Jeśli mierzyć miarą słońca, to koncert Kamila Bednarka i całej jego ekipy jest najbardziej słonecznym koncertem w całej historii Przystanku Woodstock. Zespół otwierający każdorazowo Przystanek dostaje w prezencie moc publiczności, ich niesamowity głód muzyki, ich nieprawdopodobną witalność i całe pogodne woodstockowe niebo. Jego zadaniem jest zbudowanie pięknego koncertu na dzień dobry. Zazwyczaj wszyscy dają sobie z tym świetnie radę.
Kamil miał trudne zadanie - musiał przekonać tych, którzy na internetowych blogach i forach wątpili w jego możliwości sceniczne.

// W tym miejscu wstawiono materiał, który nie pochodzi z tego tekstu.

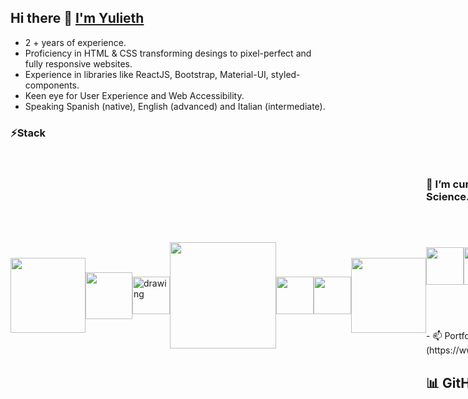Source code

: ## Hi there 👋 [I'm Yulieth](https://www.yulieth.com/)

<!--
**yuliethc/yuliethc** is a ✨ _special_ ✨ repository because its `README.md` (this file) appears on your GitHub profile.

Here are some ideas to get you started:

- 🔭 I’m currently working on ...
- 🌱 I’m currently learning ...
- 👯 I’m looking to collaborate on ...
- 🤔 I’m looking for help with ...
- 💬 Ask me about ...
- 📫 How to reach me: ...
- 😄 Pronouns: ...
- ⚡ Fun fact: ...
-->

- 2 + years of experience.  
- Proficiency in HTML & CSS transforming desings to pixel-perfect and fully responsive websites.
- Experience in libraries like ReactJS, Bootstrap, Material-UI, styled-components.
- Keen eye for User Experience and Web Accessibility.
- Speaking Spanish (native), English (advanced) and Italian (intermediate).

### ⚡Stack

<div style="display:flex; justify-content=center; align-items:center;">
  <img src="https://upload.wikimedia.org/wikipedia/commons/thumb/1/10/CSS3_and_HTML5_logos_and_wordmarks.svg/1200px-CSS3_and_HTML5_logos_and_wordmarks.svg.png" width="120px"s/>
  <img src="https://upload.wikimedia.org/wikipedia/commons/thumb/b/b2/Bootstrap_logo.svg/512px-Bootstrap_logo.svg.png" width="75px"/> 
  <img src="https://user-images.githubusercontent.com/16939578/174558901-e399febb-eeb9-4c02-81a2-17bd53182677.png" alt="drawing" width="60px"/>
  <img src="https://logos-download.com/wp-content/uploads/2016/09/React_logo_wordmark.png" width="170px"/> 
  <img src="https://cdn.worldvectorlogo.com/logos/styled-components-1.svg" width="60px"/> 
  <img src="https://mui.com/static/logo.png" width="60px"/> 
  <img src="https://upload.wikimedia.org/wikipedia/commons/thumb/e/e0/Git-logo.svg/1280px-Git-logo.svg.png" width="120px"/> 
<div/>
  
<br/>
  
### 🔭 I’m currently studying a specialization in Data Science.
  
 <div style="display:flex; justify-content=center; align-items:center;">
    <img src="https://images.squarespace-cdn.com/content/v1/5a5f97664c0dbfe0a9740d41/1516236406424-UF96BQGZQP7618FORF29/sql-file-format-symbol.png" width="60px"/>
   <img src="https://upload.wikimedia.org/wikipedia/commons/thumb/c/c3/Python-logo-notext.svg/2048px-Python-logo-notext.svg.png" width="60px"/> 
    <img src="https://upload.wikimedia.org/wikipedia/commons/thumb/3/31/NumPy_logo_2020.svg/1280px-NumPy_logo_2020.svg.png" width="170px"/> 
    <img src="https://www.kindpng.com/picc/m/574-5747046_python-pandas-logo-transparent-hd-png-download.png" width="160px"/> 
  </div>
  
  <br/>
  - 📫 Portfolio and Contact information: [yulieth.com](https://www.yulieth.com/#portfolio)
  <br/>
  
  ## 📊 GitHub Stats

  <div align="center">
 
   ![Top Langs](https://github-readme-stats.vercel.app/api/top-langs/?username=yuliethc&theme=radical&hide_border=true&include_all_commits=true&count_private=false&layout=compact)
     ![Yulieth's GitHub stats](https://github-readme-stats.vercel.app/api?username=yuliethc&show_icons=true&theme=radical)
    ![](https://github-readme-streak-stats.herokuapp.com/?user=yuliethc&theme=radical&hide_border=true)<br/>
  </div>  
<br/>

Już w pierwszych minutach swojego koncertu rozwiał jednak wszelkie wątpliwości. Czy to programy telewizyjne, czy to festiwalowa scena, Kamil jest taki sam: żywiołowy, swobodny, naturalnie uśmiechnięty, tak jakby nie śpiewał na scenie, ale skakał i tańczył wśród publiczności pod nią. Jest dotykalny - niemal czuje się jego bycie tuż obok nas, bez względu na to, gdzie stoimy i odbieramy jego koncert.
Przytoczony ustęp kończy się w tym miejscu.